1888 - 1974

Diego Suarez

 

Born in Bogotá, Colombia, Suarez began studies in engineering in Bogotá before his family relocated to Italy. He graduated from Accademia di Belle Arti in 1912, and then was hired by Arthur Acton, a well-known English expatriate to work on the revival of the Renaissance garden of his family estate, Villa La Pietra. Through Acton, Suarez obtained commissions to lay out gardens for others in the Anglo-American community, including one for Lewis Einstein at Villa Schifanoia and another for Charles Loeser. In 1914, Suarez was hired by Acton to take International Harvester heir James Deering and his artistic advisor, decorative painter and interior decorator, Paul Chalfin, on a tour of the villas and gardens of Florence. When the three reconnected in the lobby of the Ritz Carlton in New York, the following year, Suarez was invited to design the garden for Deering’s Villa Vizcaya, his most significant landscape design.

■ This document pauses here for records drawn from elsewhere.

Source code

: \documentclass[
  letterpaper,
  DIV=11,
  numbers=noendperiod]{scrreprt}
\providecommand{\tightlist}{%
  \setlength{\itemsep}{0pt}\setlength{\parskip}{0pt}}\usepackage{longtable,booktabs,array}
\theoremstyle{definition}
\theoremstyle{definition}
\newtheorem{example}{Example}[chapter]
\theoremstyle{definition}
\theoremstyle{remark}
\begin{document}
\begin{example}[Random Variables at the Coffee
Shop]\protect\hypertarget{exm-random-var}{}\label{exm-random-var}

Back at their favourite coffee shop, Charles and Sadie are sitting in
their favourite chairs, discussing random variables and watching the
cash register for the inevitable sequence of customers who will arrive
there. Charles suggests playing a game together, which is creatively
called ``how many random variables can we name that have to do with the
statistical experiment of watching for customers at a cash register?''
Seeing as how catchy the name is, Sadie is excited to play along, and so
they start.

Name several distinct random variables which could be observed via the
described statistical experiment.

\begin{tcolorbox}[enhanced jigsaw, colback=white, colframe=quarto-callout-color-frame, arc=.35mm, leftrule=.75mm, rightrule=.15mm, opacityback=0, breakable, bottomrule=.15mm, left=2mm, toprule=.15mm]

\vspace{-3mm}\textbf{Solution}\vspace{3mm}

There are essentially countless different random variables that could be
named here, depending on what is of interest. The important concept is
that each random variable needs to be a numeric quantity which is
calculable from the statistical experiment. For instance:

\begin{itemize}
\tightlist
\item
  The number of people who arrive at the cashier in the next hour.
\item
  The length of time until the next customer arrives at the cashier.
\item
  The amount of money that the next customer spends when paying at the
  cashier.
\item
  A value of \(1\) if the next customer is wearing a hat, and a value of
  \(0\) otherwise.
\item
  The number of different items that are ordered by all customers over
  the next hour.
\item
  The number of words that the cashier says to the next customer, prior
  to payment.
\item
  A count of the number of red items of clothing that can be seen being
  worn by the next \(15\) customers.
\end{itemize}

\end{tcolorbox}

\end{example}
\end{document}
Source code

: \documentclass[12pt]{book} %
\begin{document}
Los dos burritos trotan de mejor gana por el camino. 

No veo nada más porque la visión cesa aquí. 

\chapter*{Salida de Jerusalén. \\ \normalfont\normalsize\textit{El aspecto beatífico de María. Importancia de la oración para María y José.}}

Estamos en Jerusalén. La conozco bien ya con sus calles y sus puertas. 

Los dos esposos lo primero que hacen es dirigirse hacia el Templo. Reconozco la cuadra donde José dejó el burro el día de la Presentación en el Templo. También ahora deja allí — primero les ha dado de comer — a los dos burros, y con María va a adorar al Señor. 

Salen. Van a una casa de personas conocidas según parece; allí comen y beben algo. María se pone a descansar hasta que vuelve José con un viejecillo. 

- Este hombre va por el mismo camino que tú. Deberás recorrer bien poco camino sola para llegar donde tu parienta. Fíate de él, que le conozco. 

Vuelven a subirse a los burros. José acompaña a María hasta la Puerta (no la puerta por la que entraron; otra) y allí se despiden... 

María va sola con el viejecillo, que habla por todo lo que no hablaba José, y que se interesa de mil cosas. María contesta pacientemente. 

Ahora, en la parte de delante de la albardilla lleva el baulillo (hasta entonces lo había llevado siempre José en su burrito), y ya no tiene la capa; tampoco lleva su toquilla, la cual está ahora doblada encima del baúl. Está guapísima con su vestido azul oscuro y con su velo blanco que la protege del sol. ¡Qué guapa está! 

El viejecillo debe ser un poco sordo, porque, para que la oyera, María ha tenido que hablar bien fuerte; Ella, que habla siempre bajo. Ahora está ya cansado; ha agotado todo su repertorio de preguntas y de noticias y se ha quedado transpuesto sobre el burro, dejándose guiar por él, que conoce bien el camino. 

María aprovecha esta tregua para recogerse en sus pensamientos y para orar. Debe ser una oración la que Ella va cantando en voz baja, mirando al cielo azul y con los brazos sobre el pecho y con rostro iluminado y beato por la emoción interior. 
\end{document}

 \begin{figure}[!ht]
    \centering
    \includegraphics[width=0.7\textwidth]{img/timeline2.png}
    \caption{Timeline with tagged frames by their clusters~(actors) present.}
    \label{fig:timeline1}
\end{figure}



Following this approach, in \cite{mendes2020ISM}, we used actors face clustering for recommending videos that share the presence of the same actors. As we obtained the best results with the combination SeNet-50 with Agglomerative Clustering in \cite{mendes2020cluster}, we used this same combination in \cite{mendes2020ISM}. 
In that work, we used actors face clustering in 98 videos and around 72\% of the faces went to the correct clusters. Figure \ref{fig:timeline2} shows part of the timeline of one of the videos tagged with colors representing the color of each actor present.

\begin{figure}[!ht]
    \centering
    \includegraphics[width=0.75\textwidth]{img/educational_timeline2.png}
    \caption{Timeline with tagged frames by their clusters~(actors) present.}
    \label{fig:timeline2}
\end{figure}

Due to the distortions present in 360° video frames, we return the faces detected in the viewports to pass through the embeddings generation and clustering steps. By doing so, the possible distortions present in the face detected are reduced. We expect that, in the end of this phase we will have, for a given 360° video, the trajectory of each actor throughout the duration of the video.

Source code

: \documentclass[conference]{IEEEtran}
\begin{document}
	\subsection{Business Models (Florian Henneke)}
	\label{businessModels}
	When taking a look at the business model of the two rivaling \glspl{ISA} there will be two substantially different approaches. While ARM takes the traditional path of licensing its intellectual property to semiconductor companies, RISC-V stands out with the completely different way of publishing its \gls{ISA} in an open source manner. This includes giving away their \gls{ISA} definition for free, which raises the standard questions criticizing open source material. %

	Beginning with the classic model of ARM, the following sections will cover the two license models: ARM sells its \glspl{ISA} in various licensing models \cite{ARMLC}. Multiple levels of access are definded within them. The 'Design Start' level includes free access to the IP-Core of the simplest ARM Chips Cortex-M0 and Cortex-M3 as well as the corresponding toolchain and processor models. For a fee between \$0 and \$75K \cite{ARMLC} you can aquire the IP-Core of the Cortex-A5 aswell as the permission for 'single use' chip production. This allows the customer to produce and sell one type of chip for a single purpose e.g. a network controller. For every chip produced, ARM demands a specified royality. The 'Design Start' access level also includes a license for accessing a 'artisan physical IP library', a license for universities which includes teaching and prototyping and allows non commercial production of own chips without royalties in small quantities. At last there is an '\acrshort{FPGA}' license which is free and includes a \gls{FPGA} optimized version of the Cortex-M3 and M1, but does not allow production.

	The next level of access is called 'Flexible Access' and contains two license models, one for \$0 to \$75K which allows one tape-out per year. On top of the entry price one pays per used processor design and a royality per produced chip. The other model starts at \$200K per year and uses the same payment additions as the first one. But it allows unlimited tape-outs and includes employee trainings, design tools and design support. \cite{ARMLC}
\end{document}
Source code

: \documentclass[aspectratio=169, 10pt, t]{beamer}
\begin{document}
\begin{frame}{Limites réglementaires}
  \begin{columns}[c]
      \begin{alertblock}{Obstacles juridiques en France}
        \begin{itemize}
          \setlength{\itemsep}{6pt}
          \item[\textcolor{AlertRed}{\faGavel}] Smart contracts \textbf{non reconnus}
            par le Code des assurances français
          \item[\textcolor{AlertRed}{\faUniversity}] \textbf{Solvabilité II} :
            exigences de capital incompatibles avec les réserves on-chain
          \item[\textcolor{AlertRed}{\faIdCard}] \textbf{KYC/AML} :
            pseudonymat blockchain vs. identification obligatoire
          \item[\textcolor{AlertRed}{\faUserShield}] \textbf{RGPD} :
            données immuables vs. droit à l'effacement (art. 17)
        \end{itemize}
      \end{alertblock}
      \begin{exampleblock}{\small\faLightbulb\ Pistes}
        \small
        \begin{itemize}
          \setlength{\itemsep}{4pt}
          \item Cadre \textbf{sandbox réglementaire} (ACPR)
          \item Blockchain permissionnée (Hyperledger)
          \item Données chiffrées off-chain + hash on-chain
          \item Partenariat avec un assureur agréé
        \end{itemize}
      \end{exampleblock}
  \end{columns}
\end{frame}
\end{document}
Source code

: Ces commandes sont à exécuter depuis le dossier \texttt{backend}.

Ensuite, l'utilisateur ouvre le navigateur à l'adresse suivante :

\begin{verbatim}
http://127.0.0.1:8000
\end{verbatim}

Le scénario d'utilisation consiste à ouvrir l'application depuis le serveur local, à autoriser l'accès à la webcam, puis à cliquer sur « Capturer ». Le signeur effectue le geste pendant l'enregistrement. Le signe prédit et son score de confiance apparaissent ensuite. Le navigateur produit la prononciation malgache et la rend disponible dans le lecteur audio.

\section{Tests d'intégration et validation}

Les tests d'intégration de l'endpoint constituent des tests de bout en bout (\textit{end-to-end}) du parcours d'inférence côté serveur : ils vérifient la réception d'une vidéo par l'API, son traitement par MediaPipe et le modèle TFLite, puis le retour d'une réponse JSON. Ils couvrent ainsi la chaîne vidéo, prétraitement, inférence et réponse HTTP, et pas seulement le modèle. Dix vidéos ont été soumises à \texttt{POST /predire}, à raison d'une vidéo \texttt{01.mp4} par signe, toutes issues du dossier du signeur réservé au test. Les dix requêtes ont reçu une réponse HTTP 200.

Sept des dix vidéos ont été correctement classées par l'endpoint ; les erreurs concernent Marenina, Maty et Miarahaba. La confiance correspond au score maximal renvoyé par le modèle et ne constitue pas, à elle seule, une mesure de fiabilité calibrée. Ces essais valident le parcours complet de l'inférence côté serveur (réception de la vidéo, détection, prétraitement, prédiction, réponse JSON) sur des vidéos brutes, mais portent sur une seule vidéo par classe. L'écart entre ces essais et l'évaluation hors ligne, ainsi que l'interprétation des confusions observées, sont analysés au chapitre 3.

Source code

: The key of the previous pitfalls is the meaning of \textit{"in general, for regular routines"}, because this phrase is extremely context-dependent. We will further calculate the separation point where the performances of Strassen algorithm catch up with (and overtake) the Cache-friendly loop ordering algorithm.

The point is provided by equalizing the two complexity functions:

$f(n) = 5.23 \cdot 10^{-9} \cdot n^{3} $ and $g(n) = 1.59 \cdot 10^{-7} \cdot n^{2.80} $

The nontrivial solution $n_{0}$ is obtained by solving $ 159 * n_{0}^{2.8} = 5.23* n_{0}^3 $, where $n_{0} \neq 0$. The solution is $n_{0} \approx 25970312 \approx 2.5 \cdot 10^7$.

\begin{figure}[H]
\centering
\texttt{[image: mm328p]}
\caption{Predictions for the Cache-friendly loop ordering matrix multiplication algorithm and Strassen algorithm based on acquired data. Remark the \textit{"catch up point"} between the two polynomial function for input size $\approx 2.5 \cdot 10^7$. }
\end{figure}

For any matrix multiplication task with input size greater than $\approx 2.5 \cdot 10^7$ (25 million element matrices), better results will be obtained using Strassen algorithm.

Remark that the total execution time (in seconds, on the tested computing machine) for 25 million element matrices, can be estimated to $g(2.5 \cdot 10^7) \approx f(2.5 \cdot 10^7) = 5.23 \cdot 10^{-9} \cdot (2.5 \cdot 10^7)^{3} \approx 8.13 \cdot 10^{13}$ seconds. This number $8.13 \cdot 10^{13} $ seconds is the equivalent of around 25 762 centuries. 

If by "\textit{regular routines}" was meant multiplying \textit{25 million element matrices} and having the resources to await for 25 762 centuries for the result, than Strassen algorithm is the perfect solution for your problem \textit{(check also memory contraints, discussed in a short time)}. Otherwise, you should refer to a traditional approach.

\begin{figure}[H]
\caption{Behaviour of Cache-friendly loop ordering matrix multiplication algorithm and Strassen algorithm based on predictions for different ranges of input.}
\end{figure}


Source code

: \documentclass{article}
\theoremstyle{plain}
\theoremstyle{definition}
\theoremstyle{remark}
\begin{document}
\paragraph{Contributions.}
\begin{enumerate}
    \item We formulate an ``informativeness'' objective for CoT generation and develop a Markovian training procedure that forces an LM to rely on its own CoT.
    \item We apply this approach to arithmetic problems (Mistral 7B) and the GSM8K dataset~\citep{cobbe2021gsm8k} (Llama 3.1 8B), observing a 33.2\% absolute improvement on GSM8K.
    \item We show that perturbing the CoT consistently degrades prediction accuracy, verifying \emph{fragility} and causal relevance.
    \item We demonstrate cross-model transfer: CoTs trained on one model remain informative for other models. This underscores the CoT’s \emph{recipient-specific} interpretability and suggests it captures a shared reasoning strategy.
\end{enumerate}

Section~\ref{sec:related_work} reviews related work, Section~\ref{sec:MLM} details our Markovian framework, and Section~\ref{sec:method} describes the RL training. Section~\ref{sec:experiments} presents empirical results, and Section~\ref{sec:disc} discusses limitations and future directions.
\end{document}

Suarez established the principle strategy and design for the gardens of  Villa Vizcaya. Working under Chalfin, who was the leading strategic planner for the project, he adapted French and Italian garden traditions to South Florida’s subtropical ecoregion. Chalfin made most on-site decisions in conjunction with architect, F. Burall Hoffman, Jr., and directed the implementation of Suarez’s garden design. Conflict between Saurez and Chalfin led Saurez to leave the project in 1917. He later served as a press attaché and minister counselor for Colombia in Washington, DC from 1948 to 1952 and counselor to the Colombian delegation to the United Nations.

Diego Suarez, ca. 1920. Historic Photographs Collection. Vizcaya Museum and Gardens Archives.